Sangatta – Pemerintah Kabupaten Kutai Timur (Kutim) melalui Badan Perencanaan Pembangunan Daerah (Bappeda) tengah menyusun peta jalan baru untuk meningkatkan Pendapatan Asli Daerah (PAD). Upaya ini dilakukan dengan pendekatan lanskap berkelanjutan melibatkan akademisi, mitra internasional, dan pelaku usaha dalam sebuah lokakarya multi pemangku kepentingan.
Forum yang digagas Forum Multi Pihak Pembangunan Berkelanjutan (FORMIKA) Kutim bersama Bappeda tersebut bertujuan mencari terobosan fiskal di luar sektor ekstraktif. Wakil Bupati Kutim Mahyunadi, saat membuka acara, menegaskan penguatan kapasitas fiskal merupakan fondasi utama menuju kemandirian daerah. Ia menyoroti posisi strategis Kutim sebagai simpul Trans Kalimantan yang belum diimbangi dengan optimalisasi nilai tambah sumber daya alam.
“Kita punya kekayaan alam yang melimpah, dari hutan hingga ekosistem pesisir. Namun, tantangan kita adalah bagaimana mengubah kekayaan ini menjadi ekonomi produktif melalui hilirisasi. Kita tidak bisa lagi hanya bergantung pada penjualan bahan mentah,” ujar Mahyunadi, di Pelangi Room Hotel Royal Victoria Sangatta, Kamis (19/2/2026).

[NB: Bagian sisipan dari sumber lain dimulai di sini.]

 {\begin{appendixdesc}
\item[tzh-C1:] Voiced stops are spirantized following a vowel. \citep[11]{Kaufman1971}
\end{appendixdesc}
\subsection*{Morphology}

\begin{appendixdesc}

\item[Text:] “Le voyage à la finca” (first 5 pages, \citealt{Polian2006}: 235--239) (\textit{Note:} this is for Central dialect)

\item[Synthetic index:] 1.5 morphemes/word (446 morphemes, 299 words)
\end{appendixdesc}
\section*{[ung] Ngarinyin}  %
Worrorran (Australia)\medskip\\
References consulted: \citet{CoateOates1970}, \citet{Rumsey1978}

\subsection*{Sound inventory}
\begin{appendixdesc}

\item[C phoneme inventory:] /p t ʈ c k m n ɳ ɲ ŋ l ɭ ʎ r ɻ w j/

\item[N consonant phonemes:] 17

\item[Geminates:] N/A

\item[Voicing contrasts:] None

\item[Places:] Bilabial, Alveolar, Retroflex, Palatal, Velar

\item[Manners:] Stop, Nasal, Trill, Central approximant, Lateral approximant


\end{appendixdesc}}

Pemerintah daerah menyiapkan Kawasan Ekonomi Khusus (KEK) Maloy Batuta Trans Kalimantan (MBTK) sebagai pintu gerbang investasi global. Untuk itu, dukungan dari mitra internasional seperti GIZ Jerman dan pemerintah Swiss dinilai krusial dalam membangun jaringan dengan investor dunia. Selain hilirisasi industri besar, lokakarya ini juga mengidentifikasi potensi lokal yang selama ini luput dari pendataan, seperti sektor sarang burung walet yang dinilai memiliki potensi pajak signifikan.

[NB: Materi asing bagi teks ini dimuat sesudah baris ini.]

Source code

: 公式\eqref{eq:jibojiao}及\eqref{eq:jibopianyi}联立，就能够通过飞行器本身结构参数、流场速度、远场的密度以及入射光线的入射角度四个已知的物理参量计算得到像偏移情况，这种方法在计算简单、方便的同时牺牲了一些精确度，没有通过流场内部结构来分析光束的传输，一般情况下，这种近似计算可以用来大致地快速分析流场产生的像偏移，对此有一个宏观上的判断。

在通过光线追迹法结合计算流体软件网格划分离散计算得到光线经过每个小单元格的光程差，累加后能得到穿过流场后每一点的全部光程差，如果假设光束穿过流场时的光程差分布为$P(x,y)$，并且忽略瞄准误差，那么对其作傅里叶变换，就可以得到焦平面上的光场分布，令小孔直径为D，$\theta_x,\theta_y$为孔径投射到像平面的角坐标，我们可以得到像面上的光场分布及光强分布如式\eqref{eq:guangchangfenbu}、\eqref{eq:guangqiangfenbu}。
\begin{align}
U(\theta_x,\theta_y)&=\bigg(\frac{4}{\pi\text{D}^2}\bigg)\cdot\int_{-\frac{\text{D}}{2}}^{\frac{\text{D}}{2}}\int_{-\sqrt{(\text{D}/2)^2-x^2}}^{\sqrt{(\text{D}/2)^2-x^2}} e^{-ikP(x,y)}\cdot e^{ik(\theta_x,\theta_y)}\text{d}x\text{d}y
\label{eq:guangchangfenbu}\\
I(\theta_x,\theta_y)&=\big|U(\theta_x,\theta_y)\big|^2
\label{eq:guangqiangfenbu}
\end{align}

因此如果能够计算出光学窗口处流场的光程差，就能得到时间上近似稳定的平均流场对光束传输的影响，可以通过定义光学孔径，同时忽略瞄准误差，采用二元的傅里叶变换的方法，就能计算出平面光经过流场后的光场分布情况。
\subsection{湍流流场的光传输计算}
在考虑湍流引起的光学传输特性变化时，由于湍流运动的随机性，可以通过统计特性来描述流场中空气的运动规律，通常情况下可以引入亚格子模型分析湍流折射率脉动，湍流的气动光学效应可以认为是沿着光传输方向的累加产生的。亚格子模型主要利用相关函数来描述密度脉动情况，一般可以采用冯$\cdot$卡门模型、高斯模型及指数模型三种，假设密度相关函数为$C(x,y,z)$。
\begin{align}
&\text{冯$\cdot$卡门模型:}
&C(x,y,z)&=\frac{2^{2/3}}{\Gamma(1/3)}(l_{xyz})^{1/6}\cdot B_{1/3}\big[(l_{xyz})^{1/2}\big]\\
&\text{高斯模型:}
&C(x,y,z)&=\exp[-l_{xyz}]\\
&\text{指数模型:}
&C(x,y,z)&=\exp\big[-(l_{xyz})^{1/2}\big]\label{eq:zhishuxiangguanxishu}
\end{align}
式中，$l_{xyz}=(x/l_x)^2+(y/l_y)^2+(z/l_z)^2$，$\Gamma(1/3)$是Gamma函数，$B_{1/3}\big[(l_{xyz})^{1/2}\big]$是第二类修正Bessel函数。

Di sisi lain, penguatan ekonomi kerakyatan melalui UMKM juga menjadi perhatian. Pemerintah berkomitmen memperkuat permodalan Bank Perkreditan Rakyat untuk memperluas akses kredit bagi pelaku usaha kecil. Langkah ini diharapkan dapat menstabilkan ekonomi daerah dan berdampak langsung pada kesejahteraan warga.
“Jika UMKM bergerak, denyut nadi ekonomi daerah akan lebih stabil dan berdampak langsung pada kesejahteraan masyarakat,” tambahnya.
Pembahasan paling menarik dalam forum tersebut adalah skema ekonomi hijau. Kutim mulai melirik potensi perdagangan karbon berbasis hutan dan pendanaan dari Badan Pengelola Dana Lingkungan Hidup. Langkah ini dinilai sebagai solusi cerdas untuk menjaga keseimbangan antara pembangunan fisik dan pelestarian lingkungan, termasuk di kawasan Taman Nasional Kutai.
“Langkah ini dianggap sebagai solusi cerdas untuk menjaga keseimbangan antara pembangunan fisik dan pelestarian paru-paru dunia, termasuk di kawasan Taman Nasional Kutai,” urai Mahyunadi.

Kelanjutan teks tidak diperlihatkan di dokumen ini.